Oversampling of key subgroups allows the evaluation to obtain more precise estimates of program impacts for the subgroups of interest. However, such oversampling (if total sample size is held constant) also reduces the precision of the estimates of impacts on the full sample. This becomes less of a concern if there are enough resources to have larger than minimum sample sizes overall, since the increase in precision from having a larger sample will at least partly balance the loss in precision from stratification.
For example, suppose subgroups are defined as the individual demonstration sites. Samples may be allocated across the sites in three ways:
- No Stratification. If the population about which inferences are to be made is the caseload in the research sites only, sampling rates should be the same in all the sites, and the sample sizes in the sites should be proportional to the number of cases in those sites.
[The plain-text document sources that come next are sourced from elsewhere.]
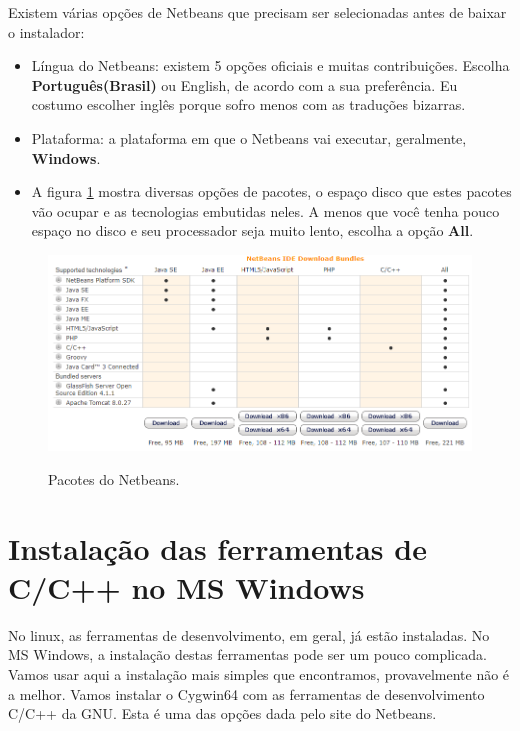 \documentclass[
	12pt,				%
	twoside,			%
	a4paper,			%
	english,			%
	french,				%
	spanish,			%
	brazil				%
	]{abntex2}
\begin{document}
Existem várias opções de Netbeans que precisam ser selecionadas antes de baixar o instalador:
\begin{itemize}
\item Língua do Netbeans: existem 5 opções oficiais e muitas contribuições. Escolha \textbf{Português(Brasil)} ou English, de acordo com a sua preferência. Eu costumo escolher inglês porque sofro menos com as traduções bizarras.
\item Plataforma: a plataforma em que o Netbeans vai executar, geralmente, \textbf{Windows}.
\item A figura \ref{fig:nb_bundles} mostra diversas opções de pacotes, o espaço disco que estes pacotes vão ocupar e as tecnologias embutidas neles. A menos que você tenha pouco espaço no disco e seu processador seja muito lento, escolha a opção \textbf{All}.
\end{itemize}

\begin{figure}[h]
\begin{center}
\includegraphics[scale=0.4]{NB_bundles.png} 
\caption{Pacotes do Netbeans.}
\label{fig:nb_bundles}
\end{center}
\end{figure}

\section{Instalação das ferramentas de C/C++ no MS Windows}

No linux, as ferramentas de desenvolvimento, em geral, já estão instaladas. No MS Windows, a 
instalação destas ferramentas pode ser um pouco complicada. Vamos usar aqui a instalação
mais simples que encontramos, provavelmente não é a melhor. Vamos instalar o Cygwin64 com as
ferramentas de desenvolvimento C/C++ da GNU. Esta é uma das opções dada pelo site do Netbeans.
\end{document}
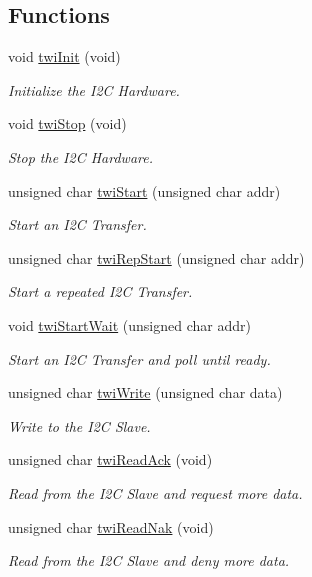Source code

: \subsection*{Functions}
\begin{DoxyCompactItemize}
\item 
void \hyperlink{group__twi_ga1a9c88673ee82a5a84274814f168ea78}{twi\-Init} (void)
\begin{DoxyCompactList}\small\item\em Initialize the I2\-C Hardware. \end{DoxyCompactList}\item 
void \hyperlink{group__twi_gabf581270e9537a60e2d8cf3d2c1543d1}{twi\-Stop} (void)
\begin{DoxyCompactList}\small\item\em Stop the I2\-C Hardware. \end{DoxyCompactList}\item 
unsigned char \hyperlink{group__twi_ga4f86edc73f37ce976ea2225519ab31cd}{twi\-Start} (unsigned char addr)
\begin{DoxyCompactList}\small\item\em Start an I2\-C Transfer. \end{DoxyCompactList}\item 
unsigned char \hyperlink{group__twi_ga996e3cbbbb7239e2278bd286e61f0791}{twi\-Rep\-Start} (unsigned char addr)
\begin{DoxyCompactList}\small\item\em Start a repeated I2\-C Transfer. \end{DoxyCompactList}\item 
void \hyperlink{group__twi_ga0988733f7d2d69888045b0a48463c088}{twi\-Start\-Wait} (unsigned char addr)
\begin{DoxyCompactList}\small\item\em Start an I2\-C Transfer and poll until ready. \end{DoxyCompactList}\item 
unsigned char \hyperlink{group__twi_gaf42e50aaf4a9794d3a2c000e7b407887}{twi\-Write} (unsigned char data)
\begin{DoxyCompactList}\small\item\em Write to the I2\-C Slave. \end{DoxyCompactList}\item 
unsigned char \hyperlink{group__twi_ga0ab816bd0abcc24d6817f8395de7eafd}{twi\-Read\-Ack} (void)
\begin{DoxyCompactList}\small\item\em Read from the I2\-C Slave and request more data. \end{DoxyCompactList}\item 
unsigned char \hyperlink{group__twi_ga5fad19b3784aeaa9ae995e64f9e965b8}{twi\-Read\-Nak} (void)
\begin{DoxyCompactList}\small\item\em Read from the I2\-C Slave and deny more data. \end{DoxyCompactList}\end{DoxyCompactItemize}


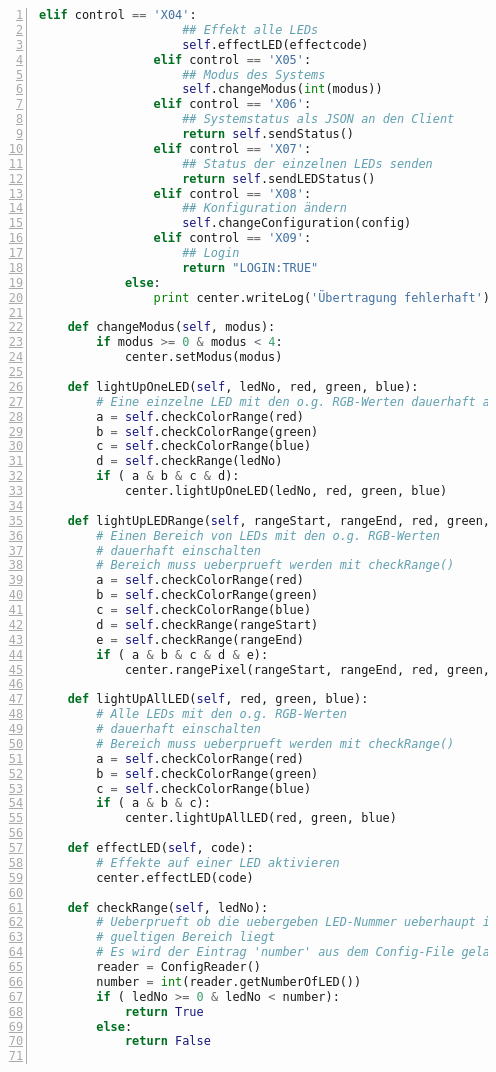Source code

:\begin{lstlisting}[caption =Implementierung des Nachrichten-Verarbeitung in Python, language=python, frame=single, breaklines=true,columns=fullflexible, commentstyle=\color{gray}\upshape, captionpos=b, numbers = left]
                elif control == 'X04':
                    ## Effekt alle LEDs
                    self.effectLED(effectcode)
                elif control == 'X05':
                    ## Modus des Systems
                    self.changeModus(int(modus))
                elif control == 'X06':
                    ## Systemstatus als JSON an den Client
                    return self.sendStatus()
                elif control == 'X07':
                    ## Status der einzelnen LEDs senden
                    return self.sendLEDStatus()
                elif control == 'X08':
                    ## Konfiguration ändern
                    self.changeConfiguration(config)
                elif control == 'X09':
                    ## Login
                    return "LOGIN:TRUE"
            else:
                print center.writeLog('Übertragung fehlerhaft')

    def changeModus(self, modus):
        if modus >= 0 & modus < 4:
            center.setModus(modus)

    def lightUpOneLED(self, ledNo, red, green, blue):
        # Eine einzelne LED mit den o.g. RGB-Werten dauerhaft anschalten
        a = self.checkColorRange(red)
        b = self.checkColorRange(green)
        c = self.checkColorRange(blue)
        d = self.checkRange(ledNo)
        if ( a & b & c & d):
            center.lightUpOneLED(ledNo, red, green, blue)

    def lightUpLEDRange(self, rangeStart, rangeEnd, red, green, blue):
        # Einen Bereich von LEDs mit den o.g. RGB-Werten
        # dauerhaft einschalten
        # Bereich muss ueberprueft werden mit checkRange()
        a = self.checkColorRange(red)
        b = self.checkColorRange(green)
        c = self.checkColorRange(blue)
        d = self.checkRange(rangeStart)
        e = self.checkRange(rangeEnd)
        if ( a & b & c & d & e):
            center.rangePixel(rangeStart, rangeEnd, red, green, blue)

    def lightUpAllLED(self, red, green, blue):
        # Alle LEDs mit den o.g. RGB-Werten
        # dauerhaft einschalten
        # Bereich muss ueberprueft werden mit checkRange()
        a = self.checkColorRange(red)
        b = self.checkColorRange(green)
        c = self.checkColorRange(blue)
        if ( a & b & c):
            center.lightUpAllLED(red, green, blue)

    def effectLED(self, code):
        # Effekte auf einer LED aktivieren
        center.effectLED(code)

    def checkRange(self, ledNo):
        # Ueberprueft ob die uebergeben LED-Nummer ueberhaupt im
        # gueltigen Bereich liegt
        # Es wird der Eintrag 'number' aus dem Config-File geladen
        reader = ConfigReader()
        number = int(reader.getNumberOfLED())
        if ( ledNo >= 0 & ledNo < number):
            return True
        else:
            return False


\end{lstlisting}
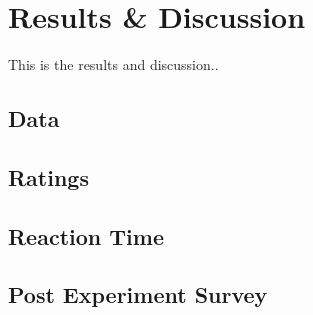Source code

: \chapter{Results \& Discussion}

This is the results and discussion..

\section{Data}

\section{Ratings}

\section{Reaction Time}

\section{Post Experiment Survey}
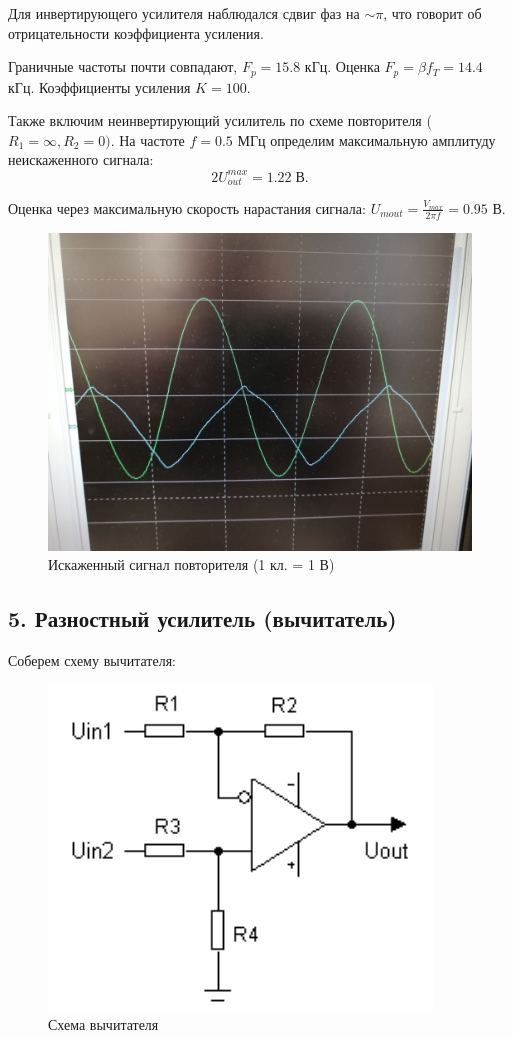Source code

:\documentclass[12pt,a4paper]{article}
\begin{document}
	Для инвертирующего усилителя наблюдался сдвиг фаз на $\sim \pi$, что говорит об отрицательности коэффициента усиления.
	
	Граничные частоты почти совпадают, $F_p = 15.8$ кГц. Оценка $F_p = \beta f_T = 14.4$ кГц.
	Коэффициенты усиления $K = 100$.
	
	Также включим неинвертирующий усилитель по схеме повторителя ($R_1 = \infty, R_2 = 0)$.
	На частоте $f = 0.5$ МГц определим максимальную амплитуду неискаженного сигнала:
	$$ 2 U_{out}^{max} = 1.22 \; \text{В}.$$
	
	Оценка через максимальную скорость нарастания сигнала: $U_{mout} = \frac{V_{max}}{2 \pi f} = 0.95$ В.
	
	\begin{figure}[H]
		\centering
		\includegraphics[width=0.5\linewidth]{res/repeat.jpg}
		\caption{Искаженный сигнал повторителя (1 кл. = 1 В)}
		\label{repeat}
	\end{figure}
	
	\subsection*{5. Разностный усилитель (вычитатель)}
	
	Соберем схему вычитателя:
	
	\begin{figure}[H]
		\centering
		\includegraphics[width=0.5\linewidth]{res/5.png}
		\caption{Схема вычитателя}
		\label{subtract}
	\end{figure}
	
\end{document}

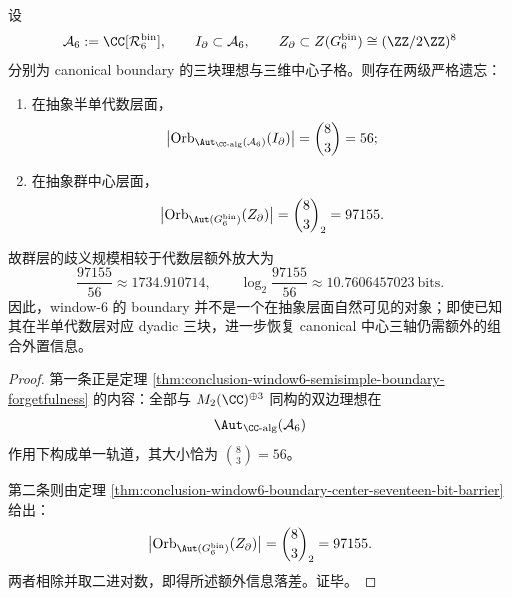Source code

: \begin{theorem}\label{thm:conclusion-window6-boundary-double-forgetfulness-information-gap}
设
\[
\mathcal A_6:=\CC[\mathcal R_6^{\mathrm{bin}}],
\qquad
I_{\partial}\subset \mathcal A_6,
\qquad
Z_{\partial}\subset Z(G_6^{\mathrm{bin}})\cong (\ZZ/2\ZZ)^8
\]
分别为 canonical boundary 的三块理想与三维中心子格。则存在两级严格遗忘：
\begin{enumerate}
\normalfont
  \item 在抽象半单代数层面，
  \[
  \bigl|\operatorname{Orb}_{\Aut_{\CC\text{-alg}}(\mathcal A_6)}(I_{\partial})\bigr|
  =
  \binom{8}{3}
  =
  56;
  \]
  \item 在抽象群中心层面，
  \[
  \bigl|\operatorname{Orb}_{\Aut(G_6^{\mathrm{bin}})}(Z_{\partial})\bigr|
  =
  \binom{8}{3}_2
  =
  97155.
  \]
\end{enumerate}
故群层的歧义规模相较于代数层额外放大为
\[
\frac{97155}{56}\approx 1734.910714,
\qquad
\log_2\frac{97155}{56}\approx 10.7606457023\ \text{bits}.
\]
因此，window-\(6\) 的 boundary 并不是一个在抽象层面自然可见的对象；即使已知其在半单代数层对应 dyadic 三块，进一步恢复 canonical 中心三轴仍需额外的组合外置信息。
\end{theorem}
\begin{proof}
第一条正是定理 \ref{thm:conclusion-window6-semisimple-boundary-forgetfulness} 的内容：全部与 \(M_2(\CC)^{\oplus 3}\) 同构的双边理想在
\[
\Aut_{\CC\text{-alg}}(\mathcal A_6)
\]
作用下构成单一轨道，其大小恰为 \(\binom{8}{3}=56\)。

第二条则由定理 \ref{thm:conclusion-window6-boundary-center-seventeen-bit-barrier} 给出：
\[
\bigl|\operatorname{Orb}_{\Aut(G_6^{\mathrm{bin}})}(Z_{\partial})\bigr|
=
\binom{8}{3}_2
=
97155.
\]
两者相除并取二进对数，即得所述额外信息落差。证毕。
\end{proof}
- Stratification to Increase Precision of Site-Level Impact Estimates. To make inferences about impacts in specific sites as well as the entire group of research sites, sample sizes should be set to balance the precision needs of the two types of estimates. In general, cases in the smaller sites will be oversampled in relation to cases in the larger sites. It still may be desirable to have larger samples in larger sites, however, to increase precision of the overall estimates, as long as the samples in the smaller sites meet a minimum standard for site-level precision.
- Stratification to Increase State-Level Representativeness. If the population about which inferences is to be made is the entire state caseload, the sampling process is appropriately conceived of as a two-stage sampling process, in which sites are selected first, then cases within sites. Such a design could, in principle, lead to oversampling of either large or small sites. In this setting, implications for precision are most appropriately evaluated in the context of the state as a whole.
These same three approaches can be applied to determining sample sizes for other subgroups.